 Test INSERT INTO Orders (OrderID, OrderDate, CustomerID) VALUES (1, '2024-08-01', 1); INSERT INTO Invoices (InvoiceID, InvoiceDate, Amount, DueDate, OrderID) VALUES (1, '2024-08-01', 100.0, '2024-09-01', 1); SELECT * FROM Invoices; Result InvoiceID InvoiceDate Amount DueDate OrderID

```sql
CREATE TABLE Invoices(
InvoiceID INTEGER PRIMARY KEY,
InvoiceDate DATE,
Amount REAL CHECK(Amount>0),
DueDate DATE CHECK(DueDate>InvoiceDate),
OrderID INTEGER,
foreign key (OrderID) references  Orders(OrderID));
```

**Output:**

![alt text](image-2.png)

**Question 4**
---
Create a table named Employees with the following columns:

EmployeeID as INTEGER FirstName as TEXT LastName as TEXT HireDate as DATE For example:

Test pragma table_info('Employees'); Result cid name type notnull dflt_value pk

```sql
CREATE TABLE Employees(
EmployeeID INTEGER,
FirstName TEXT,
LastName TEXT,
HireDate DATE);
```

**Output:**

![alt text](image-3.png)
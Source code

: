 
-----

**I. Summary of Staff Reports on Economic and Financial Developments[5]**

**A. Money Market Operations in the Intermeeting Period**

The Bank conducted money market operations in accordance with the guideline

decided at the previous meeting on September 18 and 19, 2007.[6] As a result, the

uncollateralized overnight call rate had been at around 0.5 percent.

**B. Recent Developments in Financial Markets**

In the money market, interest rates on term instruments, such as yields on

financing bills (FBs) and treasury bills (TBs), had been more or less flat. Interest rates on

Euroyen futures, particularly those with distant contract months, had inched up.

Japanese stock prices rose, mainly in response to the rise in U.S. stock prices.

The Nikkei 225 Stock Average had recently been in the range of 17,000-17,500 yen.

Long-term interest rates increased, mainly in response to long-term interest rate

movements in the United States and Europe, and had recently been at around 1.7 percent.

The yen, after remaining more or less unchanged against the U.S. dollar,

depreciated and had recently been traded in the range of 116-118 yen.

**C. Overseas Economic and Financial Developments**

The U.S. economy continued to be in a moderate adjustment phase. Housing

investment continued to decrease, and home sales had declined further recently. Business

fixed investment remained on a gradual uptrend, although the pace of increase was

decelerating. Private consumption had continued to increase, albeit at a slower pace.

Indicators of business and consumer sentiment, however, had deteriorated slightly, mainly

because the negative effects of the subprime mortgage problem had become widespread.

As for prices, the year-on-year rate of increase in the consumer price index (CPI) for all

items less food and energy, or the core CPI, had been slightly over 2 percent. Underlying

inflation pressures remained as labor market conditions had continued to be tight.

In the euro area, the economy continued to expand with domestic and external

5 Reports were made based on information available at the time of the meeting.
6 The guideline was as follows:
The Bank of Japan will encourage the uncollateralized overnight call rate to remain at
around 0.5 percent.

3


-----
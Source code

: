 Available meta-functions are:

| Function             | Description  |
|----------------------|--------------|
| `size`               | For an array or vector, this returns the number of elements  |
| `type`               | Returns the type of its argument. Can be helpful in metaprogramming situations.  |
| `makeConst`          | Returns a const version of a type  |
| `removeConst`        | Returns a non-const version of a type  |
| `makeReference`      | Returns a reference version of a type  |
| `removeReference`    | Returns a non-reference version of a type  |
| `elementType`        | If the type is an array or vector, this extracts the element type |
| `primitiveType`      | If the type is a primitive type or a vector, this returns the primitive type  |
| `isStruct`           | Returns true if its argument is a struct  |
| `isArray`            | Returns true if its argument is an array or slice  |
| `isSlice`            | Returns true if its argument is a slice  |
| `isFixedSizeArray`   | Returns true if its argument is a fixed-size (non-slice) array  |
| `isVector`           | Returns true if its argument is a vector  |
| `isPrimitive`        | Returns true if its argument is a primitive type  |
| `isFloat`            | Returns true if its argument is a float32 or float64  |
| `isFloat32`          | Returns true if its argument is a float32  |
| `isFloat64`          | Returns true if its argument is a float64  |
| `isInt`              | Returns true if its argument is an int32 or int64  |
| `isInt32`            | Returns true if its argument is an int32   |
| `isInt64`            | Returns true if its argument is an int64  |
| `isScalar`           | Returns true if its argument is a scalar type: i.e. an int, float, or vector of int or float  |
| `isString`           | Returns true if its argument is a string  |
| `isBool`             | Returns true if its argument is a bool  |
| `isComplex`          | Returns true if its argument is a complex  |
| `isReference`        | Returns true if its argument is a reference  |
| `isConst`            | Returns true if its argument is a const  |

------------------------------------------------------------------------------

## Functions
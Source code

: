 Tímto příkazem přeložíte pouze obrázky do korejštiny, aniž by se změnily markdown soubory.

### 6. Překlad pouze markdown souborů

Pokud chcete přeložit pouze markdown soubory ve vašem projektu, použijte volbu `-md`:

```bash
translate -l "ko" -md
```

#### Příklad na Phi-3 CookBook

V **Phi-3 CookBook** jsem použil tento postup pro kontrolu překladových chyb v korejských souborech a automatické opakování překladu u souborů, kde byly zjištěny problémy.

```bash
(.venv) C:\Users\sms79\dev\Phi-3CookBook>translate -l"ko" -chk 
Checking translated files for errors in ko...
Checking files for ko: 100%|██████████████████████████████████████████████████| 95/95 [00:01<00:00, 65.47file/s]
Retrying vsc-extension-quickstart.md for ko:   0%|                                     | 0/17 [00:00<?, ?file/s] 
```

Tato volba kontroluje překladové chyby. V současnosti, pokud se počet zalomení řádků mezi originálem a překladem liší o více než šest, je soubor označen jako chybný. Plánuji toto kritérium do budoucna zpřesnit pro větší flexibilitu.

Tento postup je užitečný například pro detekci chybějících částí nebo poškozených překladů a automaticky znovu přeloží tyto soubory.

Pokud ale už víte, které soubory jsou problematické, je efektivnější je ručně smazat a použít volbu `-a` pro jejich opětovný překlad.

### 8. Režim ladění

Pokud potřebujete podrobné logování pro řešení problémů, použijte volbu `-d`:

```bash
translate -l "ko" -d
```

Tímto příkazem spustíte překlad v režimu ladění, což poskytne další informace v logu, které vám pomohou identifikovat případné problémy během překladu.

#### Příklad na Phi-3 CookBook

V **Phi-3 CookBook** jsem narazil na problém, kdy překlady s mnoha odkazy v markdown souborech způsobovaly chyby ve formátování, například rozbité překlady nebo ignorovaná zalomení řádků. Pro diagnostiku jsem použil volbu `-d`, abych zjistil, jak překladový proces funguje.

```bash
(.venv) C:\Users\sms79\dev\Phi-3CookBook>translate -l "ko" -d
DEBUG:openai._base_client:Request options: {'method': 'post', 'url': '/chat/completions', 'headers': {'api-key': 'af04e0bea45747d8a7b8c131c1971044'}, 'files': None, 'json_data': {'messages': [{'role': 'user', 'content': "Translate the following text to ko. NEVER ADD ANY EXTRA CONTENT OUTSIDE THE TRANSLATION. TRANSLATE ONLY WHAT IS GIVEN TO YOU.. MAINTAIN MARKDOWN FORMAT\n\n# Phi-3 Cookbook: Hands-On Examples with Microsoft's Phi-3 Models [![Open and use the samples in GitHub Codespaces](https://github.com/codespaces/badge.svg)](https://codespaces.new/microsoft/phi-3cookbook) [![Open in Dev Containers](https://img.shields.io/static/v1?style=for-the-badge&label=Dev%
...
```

Exercise directions:
Search the entries for the word "economy" and copy every line that has it.

Response to this task:
The U.S. economy continued to be in a moderate adjustment phase. Housing
In the euro area, the economy continued to expand with domestic and external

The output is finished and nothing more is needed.